I made a tactical mistake with the southernmost legion. I moved it onto the stone tile, where it's in range of an archer that TheArchduke has on the bananas tile. Now I couldn't see the archer when I moved there, but my galley is sitting just outside Mediolanum's borders, and when I moved it up for scouting, the archer was revealed. I should have moved the galley first before the legions; doing things the other way around was silly. The saving grace is that a ranged attack at 25 strenth shouldn't do very much damage against a legion at 49 defensive strength. The power differential of 24 points should cut that down to about 10-15 points of damage. I also can't remember if archers can shoot over jungle tiles; if they can't shoot over jungles, then I'm fine here. (If the Archduke wants to move northeast of the bananas to shoot me, he's going to have a very very dead archer unit.) Actually... can you still move along enemy roads in Civ6? I seem to remember that you can do that in this game, which makes no sense at all, but I think that's the case. If it's true, then I can move up on the road and slaughter that archer even on its current tile.
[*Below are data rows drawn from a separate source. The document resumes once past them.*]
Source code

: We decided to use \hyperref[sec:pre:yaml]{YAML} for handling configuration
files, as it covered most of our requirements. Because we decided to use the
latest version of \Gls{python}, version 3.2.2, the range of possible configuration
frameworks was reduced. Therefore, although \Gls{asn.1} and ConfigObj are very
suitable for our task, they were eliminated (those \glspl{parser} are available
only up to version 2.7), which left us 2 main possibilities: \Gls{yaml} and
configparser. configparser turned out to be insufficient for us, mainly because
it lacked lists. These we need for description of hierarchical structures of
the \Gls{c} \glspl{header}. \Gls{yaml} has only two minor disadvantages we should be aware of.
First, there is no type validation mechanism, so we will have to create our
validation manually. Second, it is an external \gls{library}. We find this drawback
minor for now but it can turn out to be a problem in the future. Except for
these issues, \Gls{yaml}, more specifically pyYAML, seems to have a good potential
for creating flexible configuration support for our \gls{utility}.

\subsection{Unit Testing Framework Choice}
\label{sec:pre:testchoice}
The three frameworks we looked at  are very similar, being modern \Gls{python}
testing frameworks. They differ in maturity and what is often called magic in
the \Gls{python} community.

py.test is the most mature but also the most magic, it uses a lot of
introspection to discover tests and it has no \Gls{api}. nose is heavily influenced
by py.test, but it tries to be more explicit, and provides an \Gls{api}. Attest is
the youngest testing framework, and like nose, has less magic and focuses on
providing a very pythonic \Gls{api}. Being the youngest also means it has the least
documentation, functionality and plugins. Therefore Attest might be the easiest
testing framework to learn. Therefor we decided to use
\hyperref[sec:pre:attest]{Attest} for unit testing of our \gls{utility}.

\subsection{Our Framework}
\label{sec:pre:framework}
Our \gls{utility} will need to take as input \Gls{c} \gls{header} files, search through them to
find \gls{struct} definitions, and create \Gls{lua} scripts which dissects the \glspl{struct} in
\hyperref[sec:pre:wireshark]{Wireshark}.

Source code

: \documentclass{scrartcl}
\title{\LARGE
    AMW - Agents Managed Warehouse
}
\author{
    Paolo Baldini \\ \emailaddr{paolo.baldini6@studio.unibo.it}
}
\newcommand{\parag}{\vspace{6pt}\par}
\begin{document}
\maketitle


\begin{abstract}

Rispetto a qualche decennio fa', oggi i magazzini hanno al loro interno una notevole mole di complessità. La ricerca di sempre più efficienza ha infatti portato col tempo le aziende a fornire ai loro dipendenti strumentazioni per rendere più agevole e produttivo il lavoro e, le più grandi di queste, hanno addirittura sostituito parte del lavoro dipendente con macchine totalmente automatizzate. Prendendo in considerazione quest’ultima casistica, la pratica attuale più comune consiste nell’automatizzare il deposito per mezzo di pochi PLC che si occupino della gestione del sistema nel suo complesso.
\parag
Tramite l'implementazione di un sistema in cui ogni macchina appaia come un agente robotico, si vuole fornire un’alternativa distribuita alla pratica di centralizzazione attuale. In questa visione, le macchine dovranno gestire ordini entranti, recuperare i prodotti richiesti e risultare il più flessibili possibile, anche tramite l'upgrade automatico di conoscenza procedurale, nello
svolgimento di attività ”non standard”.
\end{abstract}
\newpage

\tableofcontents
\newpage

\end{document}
One way or another, we'll learn a bit more about the tactics of combat here next turn. So maybe this wasn't a tactical error, but rather a cunning bait for a trap. Yeah, we'll go with that. smile

[Image: PBEM1-264.jpg]

At Aquileia, I pulled back my damaged units out of range of teh's archers. The healthy slinger moved into the city to be upgraded into an archer next turn. Too bad I was 3 gold short this turn, it would have been handy to have the archer ready for next turn. I also swapped Arretium and Aquileia onto archers, because all the districts in the world aren't going to help if I get run over by enemy units. Now here's the thing about teh's army composition. I've been tracking it thus far, and I'm pretty sure he has 1 warrior and about 5 or 6 archers. That's a strong defensive army, but it's not too good for actually attacking someone. In particular, without melee units to put a city under siege, it's really hard to capture anything because the city will just keep healing between turns. Archers also get a significant penalty when attacking cities; I went back and looked at a screenshot from my very first Civ6 game in Adventure One, where my crossbows were shooting the Roman capital (heh) with a -17 combat strength penalty. Archers get something similar; it's probably a penalty of -10 combat strength, something along those lines. So my city has a defensive strength of 38, and teh's archers can only attack it at a combat strength of roughly 10-15. They will do almost no damage, and without melee units to siege the city, that damage will quickly heal back. Meanwhile, I have my own walls to shoot back at the attackers, which will fire back at 30 strength (walls do damage equal to your best ranged unit = archer at strength 25, then I have the Bastion policy in place for +5 strength on top of that). Plus I'll also have an untouchable archer inside the city after upgrading the slinger next turn. Aquileia will be a very difficult fortress for teh to crack. I don't think he can do it with his current units; if he starts showing up with horsemen (which he can build), that will be the danger.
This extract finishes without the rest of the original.